Entanglement Structure Detection via Computer Vision
- URL: http://arxiv.org/abs/2401.03400v1
- Date: Sun, 7 Jan 2024 07:11:22 GMT
- Title: Entanglement Structure Detection via Computer Vision
- Authors: Rui Li, Junling Du, Zheng Qin, Shikun Zhang, Chunxiao Du, Yang Zhou
and Zhisong Xiao
- Abstract summary: Quantum entanglement plays a pivotal role in various quantum information processing tasks.
We propose a hybrid CNN-Transformer model for both the classification of GHZ and W states and the detection of various entanglement structures.

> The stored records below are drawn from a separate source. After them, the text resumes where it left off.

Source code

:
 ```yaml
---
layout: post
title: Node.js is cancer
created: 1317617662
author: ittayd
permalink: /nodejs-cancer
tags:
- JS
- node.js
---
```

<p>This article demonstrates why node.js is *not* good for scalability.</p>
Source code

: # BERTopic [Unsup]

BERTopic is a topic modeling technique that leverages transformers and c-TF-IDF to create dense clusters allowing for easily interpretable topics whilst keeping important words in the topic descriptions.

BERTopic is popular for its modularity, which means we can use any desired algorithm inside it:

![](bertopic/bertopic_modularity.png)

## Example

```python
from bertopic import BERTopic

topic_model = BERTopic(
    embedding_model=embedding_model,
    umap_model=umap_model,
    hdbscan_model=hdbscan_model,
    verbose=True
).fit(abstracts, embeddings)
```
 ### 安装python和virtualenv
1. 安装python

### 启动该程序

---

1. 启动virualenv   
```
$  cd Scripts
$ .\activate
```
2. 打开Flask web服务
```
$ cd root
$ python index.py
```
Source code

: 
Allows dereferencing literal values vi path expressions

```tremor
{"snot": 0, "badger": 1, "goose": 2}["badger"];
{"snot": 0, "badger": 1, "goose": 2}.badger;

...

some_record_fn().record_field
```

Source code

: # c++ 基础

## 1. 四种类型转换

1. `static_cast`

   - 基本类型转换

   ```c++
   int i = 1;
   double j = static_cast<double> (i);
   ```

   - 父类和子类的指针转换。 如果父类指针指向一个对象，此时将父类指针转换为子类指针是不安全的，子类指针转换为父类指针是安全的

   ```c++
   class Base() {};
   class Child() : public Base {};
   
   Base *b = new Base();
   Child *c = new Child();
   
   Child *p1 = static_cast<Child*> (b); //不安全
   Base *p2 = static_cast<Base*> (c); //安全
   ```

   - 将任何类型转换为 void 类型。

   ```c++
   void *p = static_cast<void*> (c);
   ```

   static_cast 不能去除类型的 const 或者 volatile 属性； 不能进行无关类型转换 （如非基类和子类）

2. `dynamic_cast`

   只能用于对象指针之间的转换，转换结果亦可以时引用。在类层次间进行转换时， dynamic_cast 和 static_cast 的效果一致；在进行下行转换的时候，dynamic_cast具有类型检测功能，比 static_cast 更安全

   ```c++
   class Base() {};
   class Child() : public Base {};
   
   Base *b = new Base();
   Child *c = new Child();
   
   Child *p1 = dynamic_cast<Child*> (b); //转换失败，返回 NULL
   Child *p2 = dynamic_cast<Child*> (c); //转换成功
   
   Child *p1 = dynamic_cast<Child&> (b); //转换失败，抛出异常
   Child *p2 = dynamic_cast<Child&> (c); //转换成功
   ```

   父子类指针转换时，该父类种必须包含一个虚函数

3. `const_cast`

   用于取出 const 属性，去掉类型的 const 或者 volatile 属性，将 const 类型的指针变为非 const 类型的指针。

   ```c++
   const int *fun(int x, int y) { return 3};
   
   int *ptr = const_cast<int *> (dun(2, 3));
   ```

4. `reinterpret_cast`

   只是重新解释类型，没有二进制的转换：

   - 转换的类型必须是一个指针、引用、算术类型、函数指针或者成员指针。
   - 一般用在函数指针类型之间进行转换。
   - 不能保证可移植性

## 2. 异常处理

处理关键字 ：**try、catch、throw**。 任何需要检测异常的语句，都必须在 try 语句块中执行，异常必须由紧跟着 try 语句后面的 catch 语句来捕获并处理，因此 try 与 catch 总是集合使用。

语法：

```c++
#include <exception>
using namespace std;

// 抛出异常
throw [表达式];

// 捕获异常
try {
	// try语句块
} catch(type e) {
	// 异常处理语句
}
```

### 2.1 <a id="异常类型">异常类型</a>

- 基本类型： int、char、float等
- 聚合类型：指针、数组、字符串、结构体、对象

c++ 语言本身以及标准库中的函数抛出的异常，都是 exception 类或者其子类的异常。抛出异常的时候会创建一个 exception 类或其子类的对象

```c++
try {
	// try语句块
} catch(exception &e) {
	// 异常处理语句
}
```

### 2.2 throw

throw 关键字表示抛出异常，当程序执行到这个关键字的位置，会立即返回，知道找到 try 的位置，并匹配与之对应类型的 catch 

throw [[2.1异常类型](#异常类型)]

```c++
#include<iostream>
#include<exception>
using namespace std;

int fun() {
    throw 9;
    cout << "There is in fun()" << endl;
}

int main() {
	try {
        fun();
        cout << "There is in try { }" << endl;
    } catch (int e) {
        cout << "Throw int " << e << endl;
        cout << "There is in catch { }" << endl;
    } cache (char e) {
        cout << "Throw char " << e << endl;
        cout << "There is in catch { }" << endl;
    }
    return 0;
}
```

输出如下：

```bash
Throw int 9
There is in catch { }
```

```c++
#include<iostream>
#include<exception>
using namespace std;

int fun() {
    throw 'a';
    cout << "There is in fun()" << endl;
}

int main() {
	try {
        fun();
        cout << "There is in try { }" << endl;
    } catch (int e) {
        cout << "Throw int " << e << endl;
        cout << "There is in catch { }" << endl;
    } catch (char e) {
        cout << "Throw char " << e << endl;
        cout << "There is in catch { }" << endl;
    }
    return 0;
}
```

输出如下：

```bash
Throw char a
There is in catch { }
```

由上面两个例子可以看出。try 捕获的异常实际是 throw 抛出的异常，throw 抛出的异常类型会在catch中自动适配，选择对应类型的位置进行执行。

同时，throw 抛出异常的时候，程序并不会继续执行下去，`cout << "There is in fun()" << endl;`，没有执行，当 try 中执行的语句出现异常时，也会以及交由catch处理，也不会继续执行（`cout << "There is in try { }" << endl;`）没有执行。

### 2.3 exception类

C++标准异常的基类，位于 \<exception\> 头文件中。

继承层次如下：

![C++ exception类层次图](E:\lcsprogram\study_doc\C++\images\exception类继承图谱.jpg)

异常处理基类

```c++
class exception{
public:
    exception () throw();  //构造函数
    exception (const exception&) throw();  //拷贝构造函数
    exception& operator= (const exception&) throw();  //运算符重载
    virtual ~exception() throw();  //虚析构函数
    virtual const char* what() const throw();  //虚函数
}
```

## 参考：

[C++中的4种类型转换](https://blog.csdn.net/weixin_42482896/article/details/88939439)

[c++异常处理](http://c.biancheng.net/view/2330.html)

- Score: 18.876952671920133
- License: http://arxiv.org/licenses/nonexclusive-distrib/1.0/
- Abstract: Quantum entanglement plays a pivotal role in various quantum information
processing tasks. However, there still lacks a universal and effective way to
detecting entanglement structures, especially for high-dimensional and
multipartite quantum systems. Noticing the mathematical similarities between
the common representations of many-body quantum states and the data structures
of images, we are inspired to employ advanced computer vision technologies for
data analysis. In this work, we propose a hybrid CNN-Transformer model for both
the classification of GHZ and W states and the detection of various
entanglement structures. By leveraging the feature extraction capabilities of
CNNs and the powerful modeling abilities of Transformers, we can not only
effectively reduce the time and computational resources required for the
training process but also obtain high detection accuracies. Through numerical
simulation and physical verification, it is confirmed that our hybrid model is
more effective than traditional techniques and thus offers a powerful tool for
independent detection of multipartite entanglement.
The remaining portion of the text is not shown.